Evan Halper writes at The Los Angeles Times that RNC promised technological innovation that would allow Republicans to leapfrog Democrats.
But that promised innovation has run into the head winds of contract disputes, suspicions about data firms' political loyalties and friction with the tea party. Voter information is being collected out in the field by a jumble of firms not always working in concert. Among them is a Koch brothers-funded outfit that one day could eclipse the national GOP's.
As a result, Republicans are heading toward 2016 with that crucial data being collected in systems that don't communicate seamlessly, experts say — and may not by election day.
“There is a clear sense on the Republican side that they need to catch up,” said Eitan Hersh, a Yale University political science professor and expert on political data mining. “But there is not a clear sense of how they should be doing it, and who should take the lead.”
In Washington, RNC officials take exception to any suggestion that the party is lagging behind.
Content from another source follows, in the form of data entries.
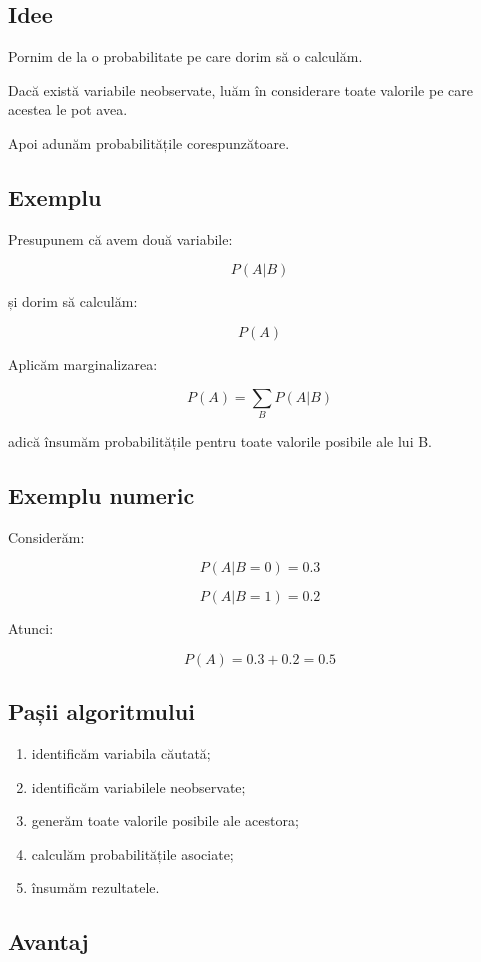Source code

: \documentclass[12pt,a4paper]{article}
\begin{document}
\subsection{Idee}

Pornim de la o probabilitate pe care dorim să o calculăm.

Dacă există variabile neobservate, luăm în considerare toate valorile pe care acestea le pot avea.

Apoi adunăm probabilitățile corespunzătoare.

\subsection{Exemplu}

Presupunem că avem două variabile:

\[
P(A|B)
\]

și dorim să calculăm:

\[
P(A)
\]

Aplicăm marginalizarea:

\[
P(A)
=
\sum_B P(A|B)
\]

adică însumăm probabilitățile pentru toate valorile posibile ale lui B.

\subsection{Exemplu numeric}

Considerăm:

\[
P(A|B=0)=0.3
\]

\[
P(A|B=1)=0.2
\]

Atunci:

\[
P(A)
=
0.3+0.2
=
0.5
\]

\subsection{Pașii algoritmului}

\begin{enumerate}
\item identificăm variabila căutată;
\item identificăm variabilele neobservate;
\item generăm toate valorile posibile ale acestora;
\item calculăm probabilitățile asociate;
\item însumăm rezultatele.
\end{enumerate}

\subsection{Avantaj}
\end{document}
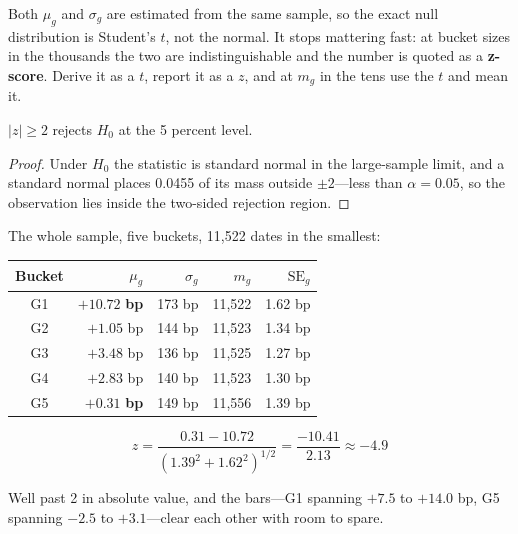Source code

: \begin{note}
Both $\mu_g$ and $\sigma_g$ are estimated from the same sample, so the exact null distribution is
Student's $t$, not the normal. It stops mattering fast: at bucket sizes in the thousands the two are
indistinguishable and the number is quoted as a \textbf{z-score}. Derive it as a $t$, report it as a
$z$, and at $m_g$ in the tens use the $t$ and mean it.
\end{note}

\begin{claim}\label{clm:z-two}
$\left| z \right| \geq 2$ rejects $H_0$ at the 5 percent level.
\end{claim}

\begin{proof}
Under $H_0$ the statistic is standard normal in the large-sample limit, and a standard normal places
0.0455 of its mass outside $\pm 2$---less than $\alpha = 0.05$, so the observation lies inside the
two-sided rejection region.
\end{proof}

\begin{example}\label{ex:measured-z}
The whole sample, five buckets, 11,522 dates in the smallest:

\begin{center}
\begin{tabular}{|c|r|r|r|r|}
\hline
\textbf{Bucket} & $\mu_g$ & $\sigma_g$ & $m_g$ & $\mathrm{SE}_g$ \\ \hline
G1 & $\mathbf{+10.72}$ \textbf{bp} & 173 bp & 11,522 & 1.62 bp \\ \hline
G2 & $+1.05$ bp & 144 bp & 11,523 & 1.34 bp \\ \hline
G3 & $+3.48$ bp & 136 bp & 11,525 & 1.27 bp \\ \hline
G4 & $+2.83$ bp & 140 bp & 11,523 & 1.30 bp \\ \hline
G5 & $\mathbf{+0.31}$ \textbf{bp} & 149 bp & 11,556 & 1.39 bp \\ \hline
\end{tabular}
\end{center}

\[
  z = \frac{0.31 - 10.72}{\left( 1.39^2 + 1.62^2 \right)^{1/2}} = \frac{-10.41}{2.13} \approx -4.9
\]

Well past 2 in absolute value, and the bars---G1 spanning $+7.5$ to $+14.0$ bp, G5 spanning $-2.5$
to $+3.1$---clear each other with room to spare.
\end{example}

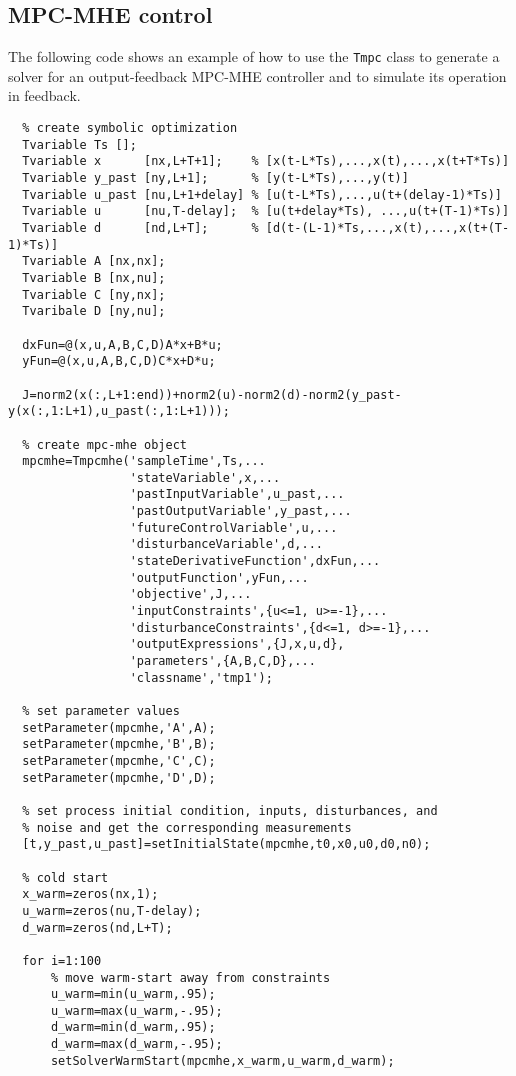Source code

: \documentclass[11pt]{article}
\theoremstyle{remark}
\begin{document}
\subsection{MPC-MHE control}

The following code shows an example of how to use the \lstinline{Tmpc}
class to generate a solver for an output-feedback MPC-MHE controller
and to simulate its operation in feedback.
\begin{lstlisting}
  % create symbolic optimization
  Tvariable Ts [];
  Tvariable x      [nx,L+T+1];    % [x(t-L*Ts),...,x(t),...,x(t+T*Ts)]
  Tvariable y_past [ny,L+1];      % [y(t-L*Ts),...,y(t)]
  Tvariable u_past [nu,L+1+delay] % [u(t-L*Ts),...,u(t+(delay-1)*Ts)]
  Tvariable u      [nu,T-delay];  % [u(t+delay*Ts), ...,u(t+(T-1)*Ts)]
  Tvariable d      [nd,L+T];      % [d(t-(L-1)*Ts,...,x(t),...,x(t+(T-1)*Ts)]
  Tvariable A [nx,nx];
  Tvariable B [nx,nu];
  Tvariable C [ny,nx];
  Tvaribale D [ny,nu];
  
  dxFun=@(x,u,A,B,C,D)A*x+B*u;
  yFun=@(x,u,A,B,C,D)C*x+D*u;
  
  J=norm2(x(:,L+1:end))+norm2(u)-norm2(d)-norm2(y_past-y(x(:,1:L+1),u_past(:,1:L+1)));

  % create mpc-mhe object
  mpcmhe=Tmpcmhe('sampleTime',Ts,...
                 'stateVariable',x,...
                 'pastInputVariable',u_past,...
                 'pastOutputVariable',y_past,...
                 'futureControlVariable',u,...
                 'disturbanceVariable',d,...
                 'stateDerivativeFunction',dxFun,...
                 'outputFunction',yFun,...
                 'objective',J,...
                 'inputConstraints',{u<=1, u>=-1},...
                 'disturbanceConstraints',{d<=1, d>=-1},...
                 'outputExpressions',{J,x,u,d},
                 'parameters',{A,B,C,D},...
                 'classname','tmp1');

  % set parameter values
  setParameter(mpcmhe,'A',A);
  setParameter(mpcmhe,'B',B);
  setParameter(mpcmhe,'C',C);
  setParameter(mpcmhe,'D',D);
           
  % set process initial condition, inputs, disturbances, and
  % noise and get the corresponding measurements
  [t,y_past,u_past]=setInitialState(mpcmhe,t0,x0,u0,d0,n0);
  
  % cold start
  x_warm=zeros(nx,1);
  u_warm=zeros(nu,T-delay);
  d_warm=zeros(nd,L+T);

  for i=1:100
      % move warm-start away from constraints
      u_warm=min(u_warm,.95);
      u_warm=max(u_warm,-.95);
      d_warm=min(d_warm,.95);
      d_warm=max(d_warm,-.95);
      setSolverWarmStart(mpcmhe,x_warm,u_warm,d_warm);


\end{lstlisting}
\end{document}

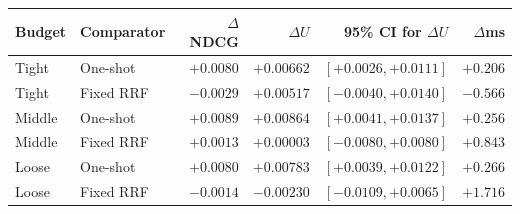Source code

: \begin{tabular}{llrrrr}
\toprule
Budget & Comparator & $\Delta$NDCG & $\Delta U$ & 95\% CI for $\Delta U$ & $\Delta$ms \\
\midrule
Tight & One-shot & $+0.0080$ & $+0.00662$ & $[+0.0026, +0.0111]$ & $+0.206$ \\
Tight & Fixed RRF & $-0.0029$ & $+0.00517$ & $[-0.0040, +0.0140]$ & $-0.566$ \\
Middle & One-shot & $+0.0089$ & $+0.00864$ & $[+0.0041, +0.0137]$ & $+0.256$ \\
Middle & Fixed RRF & $+0.0013$ & $+0.00003$ & $[-0.0080, +0.0080]$ & $+0.843$ \\
Loose & One-shot & $+0.0080$ & $+0.00783$ & $[+0.0039, +0.0122]$ & $+0.266$ \\
Loose & Fixed RRF & $-0.0014$ & $-0.00230$ & $[-0.0109, +0.0065]$ & $+1.716$ \\
\bottomrule
\end{tabular}
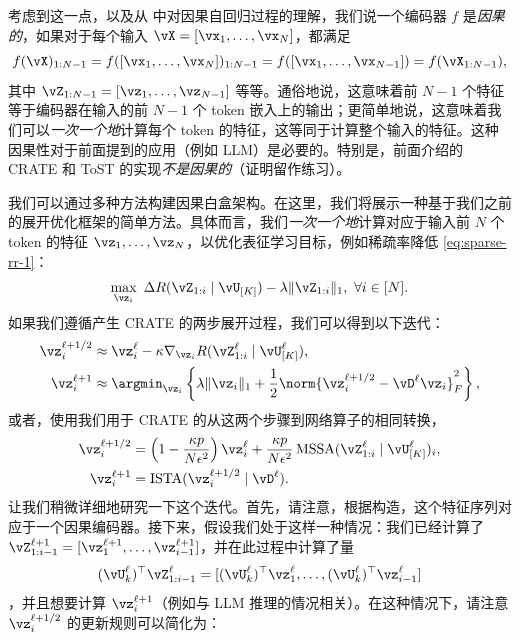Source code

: \documentclass[../../book-main_zh.tex]{subfiles}
\begin{document}
考虑到这一点，以及从  中对因果自回归过程的理解，我们说一个编码器 \(f\) 是\textit{因果的}，如果对于每个输入 \(\vX = [\vx_{1}, \dots, \vx_{N}]\)，都满足
\begin{equation}
    f(\vX)_{1:N-1} = f([\vx_{1}, \dots, \vx_{N}])_{1:N-1} =
    f([\vx_{1}, \dots, \vx_{N - 1}]) = f(\vX_{1:N-1}),
\end{equation}
其中 \(\vZ_{1:N-1} = [\vz_{1}, \dots, \vz_{N-1}]\) 等等。通俗地说，这意味着前 \(N-1\) 个特征等于编码器在输入的前 \(N-1\) 个 token 嵌入上的输出；更简单地说，这意味着我们可以\textit{一次一个地}计算每个 token 的特征，这等同于计算整个输入的特征。这种因果性对于前面提到的应用（例如 LLM）是必要的。特别是，前面介绍的 CRATE 和 ToST 的实现\textit{不是因果的}（证明留作练习）。

我们可以通过多种方法构建因果白盒架构。在这里，我们将展示一种基于我们之前的展开优化框架的简单方法。具体而言，我们\textit{一次一个地}计算对应于输入前 \(N\) 个 token 的特征 \(\vz_{1}, \dots, \vz_{N}\)，以优化表征学习目标，例如稀疏率降低 \eqref{eq:sparse-rr-1}：
\begin{equation}
    \max_{\vz_{i}}\ \Delta R(\vZ_{1:i} \mid \vU_{[K]}) - \lambda
    \|\vZ_{1:i}\|_{1},\ \forall i \in [N].
\end{equation}
如果我们遵循产生 CRATE 的两步展开过程，我们可以得到以下迭代：
\begin{align}
    \vz_{i}^{\ell + 1/2} &\approx \vz_{i}^{\ell} - \kappa
    \nabla_{\vz_{i}} R(\vZ_{1:i}^{\ell} \mid \vU_{[K]}^{\ell}), \\
    \vz_{i}^{\ell + 1} &\approx \argmin_{\vz_{i}} \left\{\lambda
        \|\vz_{i}\|_{1} + \frac{1}{2}\norm{\vz_{i}^{\ell + 1/2} -
    \vD^{\ell} {\vz_{i}}}_F^2\right\},
\end{align}
或者，使用我们用于 CRATE 的从这两个步骤到网络算子的相同转换，
\begin{align}
    \vz_{i}^{\ell + 1/2}
    &= \left(1 - \frac{\kappa p}{N\epsilon^{2}}\right)\vz_{i}^{\ell}
    + \frac{\kappa p}{N
    \epsilon^{2}}\operatorname{MSSA}(\vZ_{1:i}^{\ell} \mid
    \vU_{[K]}^{\ell})_{i}, \\
    \vz_{i}^{\ell + 1}
    &= \operatorname{ISTA}(\vz_{i}^{\ell + 1/2} \mid \vD^{\ell}).
\end{align}
让我们稍微详细地研究一下这个迭代。首先，请注意，根据构造，这个特征序列对应于一个因果编码器。接下来，假设我们处于这样一种情况：我们已经计算了 \(\vZ_{1:i-1}^{\ell + 1} = [\vz_{1}^{\ell +
1}, \dots, \vz_{i-1}^{\ell + 1}]\)，并在此过程中计算了量
\[(\vU_{k}^{\ell})^{\top}\vZ_{1:i-1}^{\ell} =
    [(\vU_{k}^{\ell})^{\top}\vz_{1}^{\ell}, \dots,
(\vU_{k}^{\ell})^{\top}\vz_{i-1}^{\ell}]\]，并且想要计算 \(\vz_{i}^{\ell + 1}\)（例如与 LLM 推理的情况相关）。在这种情况下，请注意 \(\vz_{i}^{\ell + 1/2}\) 的更新规则可以简化为：
\end{document}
They say Republicans are positioned exactly as they should be following an enormous investment in technology talent and infrastructure that helped them bolster their House majority and win control of the Senate in November.
But the GOP doesn't have what the Democrats do.
Candidates on that side, from the top of the ticket to the bottom, utilize the same computer platform in all 50 states. Every time a volunteer in the field talks to a voter, information is added to a mega-file. The party endorses one product that every state works through, called VoteBuilder.
“The honest truth is, Democrats are ahead of Republicans because of their fundamental belief in the collective,” said Vincent Harris, digital director of last year's reelection campaign for Senate Majority Leader Mitch McConnell (R-Ky.). “This is very much a clash of ideologies, playing out through campaign tactics.”
Maybe, but there is another dimension. Democrats hold the White House. It is much easier for in-party national committees to make decisions stick because they have the presidential hammer. That's why the Republicans were ahead in the middle of the Bush years.